Monday, December 8, 2014

Random stops along Panama City coast

The modern and busy Panama City offers more than lush and cheap shopping, it offers the chance to watch thousands of waders and other aquatic species without much effort.  Some days ago, I visited several sites along the coast just to see what can I find.  My first stop was at the west bank of the Panama Canal, at Farfan.  This site is opposite to the Amador Causeway, where the Biomuseo is now an iconic symbol (designed by Frank Gehry).
There is a huge pond just next to the beach, surrounded by a dike with overgrown vegetation.  I was able to walk along this dike for some sections.  There were many shorebirds species, including this Lesser Yellowlegs (that was not shy at all).
Lesser Yellowlegs
I was interested in the ducks, since this site produced in the past some very rare species and this season some rare ones were reported too.  I saw several groups of Blue-winged Teals, which is the commonest wintering duck in Panama.  There were some individuals far away in the other side of the pond that I was unable to ID, but certainly they were teals too.
Blue-winged Teals
Blue-winged Teals
One of these groups of teals included seven Lesser Scaups as well... can you separate them?
Blue-winged Teals and Lesser Scaups
I also saw a weird concentration of Franklin's Gulls resting in this pond.  The Franklin's Gull is a common passage migrant, but quite uncommon as winter resident.  I counted no less than 35 individuals, including this first-winter individual.  Notice the white outer tail feathers, broad eye crescents, white underparts and pale inner primaries.
Franklin's Gull, 1st-winter
Then I moved to Panama Viejo.  The number of Laughing Gulls was impressive... and there were also some Franklin's Gulls with them.  Notice the difference in wing patterns and general shape/size of the two flying adults in basic plumage.

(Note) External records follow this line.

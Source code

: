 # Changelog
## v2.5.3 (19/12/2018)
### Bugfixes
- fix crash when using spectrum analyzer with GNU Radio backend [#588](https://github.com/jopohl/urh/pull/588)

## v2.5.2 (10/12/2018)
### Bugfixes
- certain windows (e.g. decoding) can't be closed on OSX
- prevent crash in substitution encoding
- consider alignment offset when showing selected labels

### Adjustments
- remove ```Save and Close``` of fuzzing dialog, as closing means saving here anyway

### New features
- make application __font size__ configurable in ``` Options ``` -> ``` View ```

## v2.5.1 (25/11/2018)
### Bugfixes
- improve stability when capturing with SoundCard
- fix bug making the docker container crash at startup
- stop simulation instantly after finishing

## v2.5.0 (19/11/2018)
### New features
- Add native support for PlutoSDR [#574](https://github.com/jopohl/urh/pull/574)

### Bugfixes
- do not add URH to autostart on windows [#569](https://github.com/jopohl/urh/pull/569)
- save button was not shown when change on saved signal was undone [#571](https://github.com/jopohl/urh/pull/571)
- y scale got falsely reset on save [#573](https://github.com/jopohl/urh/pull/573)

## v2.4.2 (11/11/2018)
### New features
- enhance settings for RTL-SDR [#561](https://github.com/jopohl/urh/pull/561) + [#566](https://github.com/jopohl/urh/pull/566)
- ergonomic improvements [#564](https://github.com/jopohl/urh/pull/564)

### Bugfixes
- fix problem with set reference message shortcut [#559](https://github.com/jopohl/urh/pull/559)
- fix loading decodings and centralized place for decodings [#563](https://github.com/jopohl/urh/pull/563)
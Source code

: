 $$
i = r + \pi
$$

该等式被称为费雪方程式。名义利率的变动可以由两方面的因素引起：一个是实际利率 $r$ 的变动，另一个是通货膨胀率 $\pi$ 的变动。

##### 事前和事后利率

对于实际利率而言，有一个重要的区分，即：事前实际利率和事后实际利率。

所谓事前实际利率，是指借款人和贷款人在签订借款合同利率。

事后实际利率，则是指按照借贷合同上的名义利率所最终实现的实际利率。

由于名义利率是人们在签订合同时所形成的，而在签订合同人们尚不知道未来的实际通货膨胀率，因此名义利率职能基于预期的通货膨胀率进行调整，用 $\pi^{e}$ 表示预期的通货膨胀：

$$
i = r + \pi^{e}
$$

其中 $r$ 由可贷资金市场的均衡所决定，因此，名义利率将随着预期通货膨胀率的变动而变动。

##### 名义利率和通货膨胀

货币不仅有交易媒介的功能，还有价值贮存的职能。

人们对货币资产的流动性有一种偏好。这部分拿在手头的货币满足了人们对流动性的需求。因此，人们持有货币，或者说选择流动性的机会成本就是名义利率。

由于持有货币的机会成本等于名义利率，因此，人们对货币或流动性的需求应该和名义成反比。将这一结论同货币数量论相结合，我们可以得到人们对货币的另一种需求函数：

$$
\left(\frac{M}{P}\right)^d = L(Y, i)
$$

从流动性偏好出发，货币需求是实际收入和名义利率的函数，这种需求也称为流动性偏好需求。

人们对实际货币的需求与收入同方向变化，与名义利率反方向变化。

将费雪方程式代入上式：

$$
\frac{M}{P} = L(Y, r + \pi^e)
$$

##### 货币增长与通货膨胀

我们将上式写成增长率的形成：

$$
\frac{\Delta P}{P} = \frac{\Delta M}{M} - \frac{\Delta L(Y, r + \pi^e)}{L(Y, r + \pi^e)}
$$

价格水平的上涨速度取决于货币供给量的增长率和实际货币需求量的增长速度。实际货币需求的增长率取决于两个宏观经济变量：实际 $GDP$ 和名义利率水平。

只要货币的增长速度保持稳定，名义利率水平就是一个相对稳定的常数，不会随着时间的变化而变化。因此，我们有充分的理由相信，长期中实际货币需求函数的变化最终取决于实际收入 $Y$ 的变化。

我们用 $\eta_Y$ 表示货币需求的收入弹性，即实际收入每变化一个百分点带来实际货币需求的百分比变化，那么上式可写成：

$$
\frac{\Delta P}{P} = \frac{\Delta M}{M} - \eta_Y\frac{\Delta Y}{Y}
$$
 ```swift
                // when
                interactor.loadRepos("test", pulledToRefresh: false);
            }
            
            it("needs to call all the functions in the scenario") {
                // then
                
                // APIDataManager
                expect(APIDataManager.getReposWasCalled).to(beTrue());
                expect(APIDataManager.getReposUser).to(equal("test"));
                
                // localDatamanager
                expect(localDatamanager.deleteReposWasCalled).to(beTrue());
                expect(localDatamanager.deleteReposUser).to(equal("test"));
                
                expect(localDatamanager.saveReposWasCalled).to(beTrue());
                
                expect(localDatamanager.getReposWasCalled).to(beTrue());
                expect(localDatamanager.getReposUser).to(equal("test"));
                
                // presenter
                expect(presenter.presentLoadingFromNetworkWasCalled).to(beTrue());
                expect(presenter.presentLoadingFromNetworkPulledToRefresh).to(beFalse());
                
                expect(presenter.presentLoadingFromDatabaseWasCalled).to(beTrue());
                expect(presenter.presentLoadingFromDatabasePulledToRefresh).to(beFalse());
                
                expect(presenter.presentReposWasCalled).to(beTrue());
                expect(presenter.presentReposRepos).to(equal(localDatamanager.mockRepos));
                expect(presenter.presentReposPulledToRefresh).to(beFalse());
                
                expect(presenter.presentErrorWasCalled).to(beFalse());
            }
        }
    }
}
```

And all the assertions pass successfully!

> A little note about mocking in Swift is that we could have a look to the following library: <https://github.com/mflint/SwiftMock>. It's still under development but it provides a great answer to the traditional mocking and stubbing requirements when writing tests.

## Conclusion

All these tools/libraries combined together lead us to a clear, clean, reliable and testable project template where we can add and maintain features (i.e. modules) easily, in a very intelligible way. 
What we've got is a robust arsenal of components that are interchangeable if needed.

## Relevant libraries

Laughing and Franklin's Gulls in basic plumage 
Franklin's Gull in basic plumage
I also saw a very distant Lesser Black-backed Gull among the Laughings and several terns species... too distant for photos.  But several other species were close enough to appreciate well, like this Wood Stork.  Panama Viejo is a regular spot for them in the city and, as you can see, they can be effective as pest control. What major city in the world has no rat problem?
Wood Stork (having lunch)
Nearby, a flock of elegant Black-necked Stilts was feeding in the exposed mudflats.  They are found year-round in this site and are beautifully patterned in black and white with long, pink legs.  They are even more elegant when flying.
Black-necked Stilt
But nothing compares to the elegance of the American Avocet... and a pair seems to be wintering right there in Panama Viejo!  One individual literally materialized in front of me, close enough for some shots.  It was feeding in the water.  When it flew again, I noticed something rarely seen... its curious pink toes.
American Avocet
Nice collection of birds along our coast!